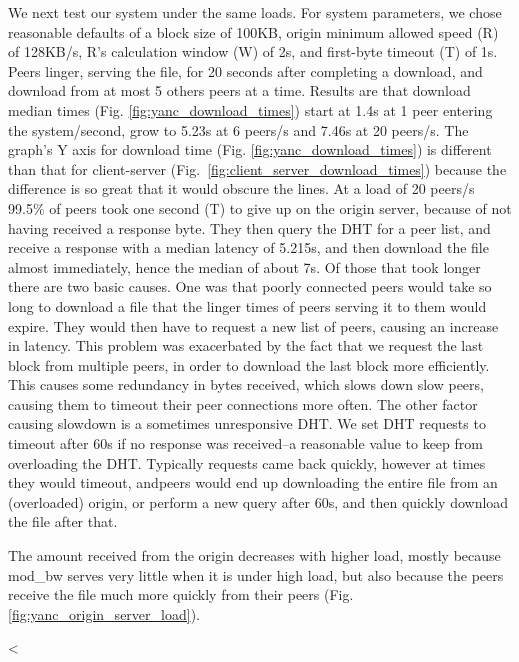 We next test our system under the same loads.  For system parameters, we chose reasonable defaults of a block size of 100KB, origin minimum allowed speed (R) of 128KB/s, R's calculation window (W) of 2s, and first-byte timeout (T) of 1s.  Peers linger, serving the file, for 20 seconds after completing a download, and download from at most 5 others peers at a time.  Results are that download median times (Fig. \ref{fig:yanc_download_times}) start at 1.4s at 1 peer entering the system/second, grow to 5.23s at 6 peers/s and 7.46s at 20 peers/s.  The graph's Y axis for download time (Fig. \ref{fig:yanc_download_times}) is different than that for client-server (Fig.~\ref{fig:client_server_download_times}) because the difference is so great that it would obscure the lines.   At a load of 20 peers/s 99.5\% of peers took one second (T) to give up on the origin server, because of not having received a response byte.  They then query the DHT for a peer list, and receive a response with a median latency of 5.215s, and then download the file almost immediately, hence the median of about 7s.  Of those that took longer there are two basic causes.  One was that poorly connected peers would take so long to download a file that the linger times of peers serving it to them would expire.  They would then have to request a new list of peers, causing an increase in latency.  This problem was exacerbated by the fact that we request the last block from multiple peers, in order to download the last block more efficiently.  This causes some redundancy in bytes received, which slows down slow peers, causing them to timeout their peer connections more often.  The other factor causing slowdown is a sometimes unresponsive DHT.  We set DHT requests to timeout after 60s if no response was received--a reasonable value to keep from overloading the DHT.  Typically requests came back quickly, however at times they would timeout, andpeers would end up downloading the entire file from an (overloaded) origin, or perform a new query after 60s, and then quickly download the file after that.

The amount received from the origin decreases with higher load, mostly because mod\_bw serves very little when it is under high load, but also because the peers receive the file much more quickly from their peers (Fig. \ref{fig:yanc_origin_server_load}).

<%

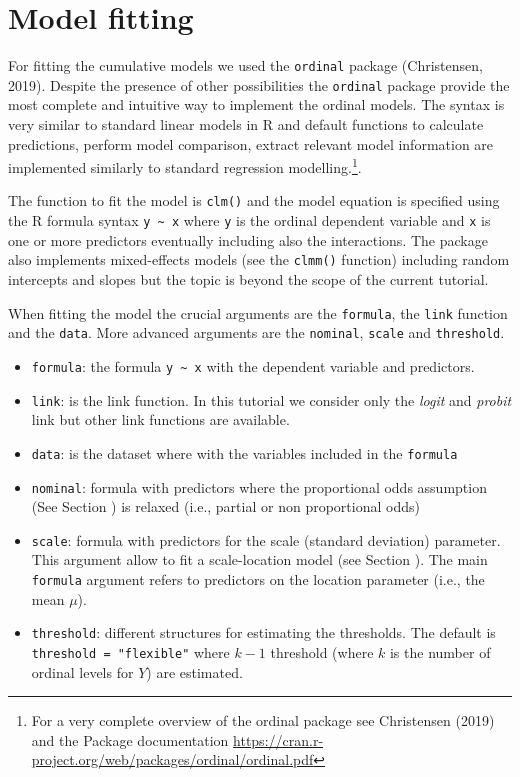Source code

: \documentclass[
  man,floatsintext]{apa6}
\providecommand{\tightlist}{%
  \setlength{\itemsep}{0pt}\setlength{\parskip}{0pt}}
\begin{document}
\normalsize

\section{Model fitting}\label{model-fitting}

For fitting the cumulative models we used the \texttt{ordinal} package (Christensen, 2019). Despite the presence of other possibilities the \texttt{ordinal} package provide the most complete and intuitive way to implement the ordinal models. The syntax is very similar to standard linear models in R and default functions to calculate predictions, perform model comparison, extract relevant model information are implemented similarly to standard regression modelling.\footnote{For a very complete overview of the ordinal package see Christensen (2019) and the Package documentation \url{https://cran.r-project.org/web/packages/ordinal/ordinal.pdf}}.

The function to fit the model is \texttt{clm()} and the model equation is specified using the R formula syntax \texttt{y\ \textasciitilde{}\ x} where \texttt{y} is the ordinal dependent variable and \texttt{x} is one or more predictors eventually including also the interactions. The package also implements mixed-effects models (see the \texttt{clmm()} function) including random intercepts and slopes but the topic is beyond the scope of the current tutorial.

When fitting the model the crucial arguments are the \texttt{formula}, the \texttt{link} function and the \texttt{data}. More advanced arguments are the \texttt{nominal}, \texttt{scale} and \texttt{threshold}.

\begin{itemize}
\tightlist
\item
  \texttt{formula}: the formula \texttt{y\ \textasciitilde{}\ x} with the dependent variable and predictors.
\item
  \texttt{link}: is the link function. In this tutorial we consider only the \emph{logit} and \emph{probit} link but other link functions are available.
\item
  \texttt{data}: is the dataset where with the variables included in the \texttt{formula}
\item
  \texttt{nominal}: formula with predictors where the proportional odds assumption (See Section ) is relaxed (i.e., partial or non proportional odds)
\item
  \texttt{scale}: formula with predictors for the scale (standard deviation) parameter. This argument allow to fit a scale-location model (see Section ). The main \texttt{formula} argument refers to predictors on the location parameter (i.e., the mean \(\mu\)).
\item
  \texttt{threshold}: different structures for estimating the thresholds. The default is \texttt{threshold\ =\ "flexible"} where \(k - 1\) threshold (where \(k\) is the number of ordinal levels for \(Y\)) are estimated.
\end{itemize}
\end{document}
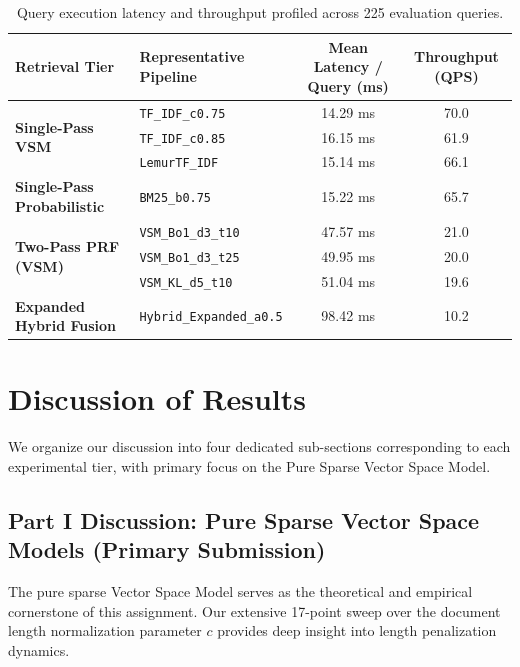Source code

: \documentclass[10pt, a4paper]{article}
\begin{document}
\begin{table}[H]
\centering
\small
\begin{tabular}{@{}llcc@{}}
\toprule
\textbf{Retrieval Tier} & \textbf{Representative Pipeline} & \textbf{Mean Latency / Query (ms)} & \textbf{Throughput (QPS)} \\ \midrule
\multirow{3}{*}{\textbf{Single-Pass VSM}} & \texttt{TF\_IDF\_c0.75} & 14.29 ms & 70.0 \\
& \texttt{TF\_IDF\_c0.85} & 16.15 ms & 61.9 \\
& \texttt{LemurTF\_IDF} & 15.14 ms & 66.1 \\ \midrule
\textbf{Single-Pass Probabilistic} & \texttt{BM25\_b0.75} & 15.22 ms & 65.7 \\ \midrule
\multirow{3}{*}{\textbf{Two-Pass PRF (VSM)}} & \texttt{VSM\_Bo1\_d3\_t10} & 47.57 ms & 21.0 \\
& \texttt{VSM\_Bo1\_d3\_t25} & 49.95 ms & 20.0 \\
& \texttt{VSM\_KL\_d5\_t10} & 51.04 ms & 19.6 \\ \midrule
\textbf{Expanded Hybrid Fusion} & \texttt{Hybrid\_Expanded\_a0.5} & 98.42 ms & 10.2 \\ \bottomrule
\end{tabular}
\caption{Query execution latency and throughput profiled across 225 evaluation queries.}
\label{tab:latency}
\end{table}

\section{Discussion of Results}
\label{sec:discussion}

We organize our discussion into four dedicated sub-sections corresponding to each experimental tier, with primary focus on the Pure Sparse Vector Space Model.

\subsection{Part I Discussion: Pure Sparse Vector Space Models (Primary Submission)}
\label{sec:disc_part1}

The pure sparse Vector Space Model serves as the theoretical and empirical cornerstone of this assignment. Our extensive 17-point sweep over the document length normalization parameter $c$ provides deep insight into length penalization dynamics.
\end{document}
====
(About this task) The material above must be printed exactly, with its pictures left out.

(Solution below)
 We next test our system under the same loads.  For system parameters, we chose reasonable defaults of a block size of 100KB, origin minimum allowed speed (R) of 128KB/s, R's calculation window (W) of 2s, and first-byte timeout (T) of 1s.  Peers linger, serving the file, for 20 seconds after completing a download, and download from at most 5 others peers at a time.  Results are that download median times (Fig. \ref{fig:yanc_download_times}) start at 1.4s at 1 peer entering the system/second, grow to 5.23s at 6 peers/s and 7.46s at 20 peers/s.  The graph's Y axis for download time (Fig. \ref{fig:yanc_download_times}) is different than that for client-server (Fig.~\ref{fig:client_server_download_times}) because the difference is so great that it would obscure the lines.   At a load of 20 peers/s 99.5\% of peers took one second (T) to give up on the origin server, because of not having received a response byte.  They then query the DHT for a peer list, and receive a response with a median latency of 5.215s, and then download the file almost immediately, hence the median of about 7s.  Of those that took longer there are two basic causes.  One was that poorly connected peers would take so long to download a file that the linger times of peers serving it to them would expire.  They would then have to request a new list of peers, causing an increase in latency.  This problem was exacerbated by the fact that we request the last block from multiple peers, in order to download the last block more efficiently.  This causes some redundancy in bytes received, which slows down slow peers, causing them to timeout their peer connections more often.  The other factor causing slowdown is a sometimes unresponsive DHT.  We set DHT requests to timeout after 60s if no response was received--a reasonable value to keep from overloading the DHT.  Typically requests came back quickly, however at times they would timeout, andpeers would end up downloading the entire file from an (overloaded) origin, or perform a new query after 60s, and then quickly download the file after that.

The amount received from the origin decreases with higher load, mostly because mod\_bw serves very little when it is under high load, but also because the peers receive the file much more quickly from their peers (Fig. \ref{fig:yanc_origin_server_load}).

<%

Source code

: \documentclass[
  man,floatsintext]{apa6}
\providecommand{\tightlist}{%
  \setlength{\itemsep}{0pt}\setlength{\parskip}{0pt}}
\begin{document}
\normalsize

\section{Model fitting}\label{model-fitting}

For fitting the cumulative models we used the \texttt{ordinal} package (Christensen, 2019). Despite the presence of other possibilities the \texttt{ordinal} package provide the most complete and intuitive way to implement the ordinal models. The syntax is very similar to standard linear models in R and default functions to calculate predictions, perform model comparison, extract relevant model information are implemented similarly to standard regression modelling.\footnote{For a very complete overview of the ordinal package see Christensen (2019) and the Package documentation \url{https://cran.r-project.org/web/packages/ordinal/ordinal.pdf}}.

The function to fit the model is \texttt{clm()} and the model equation is specified using the R formula syntax \texttt{y\ \textasciitilde{}\ x} where \texttt{y} is the ordinal dependent variable and \texttt{x} is one or more predictors eventually including also the interactions. The package also implements mixed-effects models (see the \texttt{clmm()} function) including random intercepts and slopes but the topic is beyond the scope of the current tutorial.

When fitting the model the crucial arguments are the \texttt{formula}, the \texttt{link} function and the \texttt{data}. More advanced arguments are the \texttt{nominal}, \texttt{scale} and \texttt{threshold}.

\begin{itemize}
\tightlist
\item
  \texttt{formula}: the formula \texttt{y\ \textasciitilde{}\ x} with the dependent variable and predictors.
\item
  \texttt{link}: is the link function. In this tutorial we consider only the \emph{logit} and \emph{probit} link but other link functions are available.
\item
  \texttt{data}: is the dataset where with the variables included in the \texttt{formula}
\item
  \texttt{nominal}: formula with predictors where the proportional odds assumption (See Section ) is relaxed (i.e., partial or non proportional odds)
\item
  \texttt{scale}: formula with predictors for the scale (standard deviation) parameter. This argument allow to fit a scale-location model (see Section ). The main \texttt{formula} argument refers to predictors on the location parameter (i.e., the mean \(\mu\)).
\item
  \texttt{threshold}: different structures for estimating the thresholds. The default is \texttt{threshold\ =\ "flexible"} where \(k - 1\) threshold (where \(k\) is the number of ordinal levels for \(Y\)) are estimated.
\end{itemize}
\end{document}
Source code

: \documentclass[10pt, a4paper]{article}
\begin{document}
\begin{table}[H]
\centering
\small
\begin{tabular}{@{}llcc@{}}
\toprule
\textbf{Retrieval Tier} & \textbf{Representative Pipeline} & \textbf{Mean Latency / Query (ms)} & \textbf{Throughput (QPS)} \\ \midrule
\multirow{3}{*}{\textbf{Single-Pass VSM}} & \texttt{TF\_IDF\_c0.75} & 14.29 ms & 70.0 \\
& \texttt{TF\_IDF\_c0.85} & 16.15 ms & 61.9 \\
& \texttt{LemurTF\_IDF} & 15.14 ms & 66.1 \\ \midrule
\textbf{Single-Pass Probabilistic} & \texttt{BM25\_b0.75} & 15.22 ms & 65.7 \\ \midrule
\multirow{3}{*}{\textbf{Two-Pass PRF (VSM)}} & \texttt{VSM\_Bo1\_d3\_t10} & 47.57 ms & 21.0 \\
& \texttt{VSM\_Bo1\_d3\_t25} & 49.95 ms & 20.0 \\
& \texttt{VSM\_KL\_d5\_t10} & 51.04 ms & 19.6 \\ \midrule
\textbf{Expanded Hybrid Fusion} & \texttt{Hybrid\_Expanded\_a0.5} & 98.42 ms & 10.2 \\ \bottomrule
\end{tabular}
\caption{Query execution latency and throughput profiled across 225 evaluation queries.}
\label{tab:latency}
\end{table}

\section{Discussion of Results}
\label{sec:discussion}

We organize our discussion into four dedicated sub-sections corresponding to each experimental tier, with primary focus on the Pure Sparse Vector Space Model.

\subsection{Part I Discussion: Pure Sparse Vector Space Models (Primary Submission)}
\label{sec:disc_part1}

The pure sparse Vector Space Model serves as the theoretical and empirical cornerstone of this assignment. Our extensive 17-point sweep over the document length normalization parameter $c$ provides deep insight into length penalization dynamics.
\end{document}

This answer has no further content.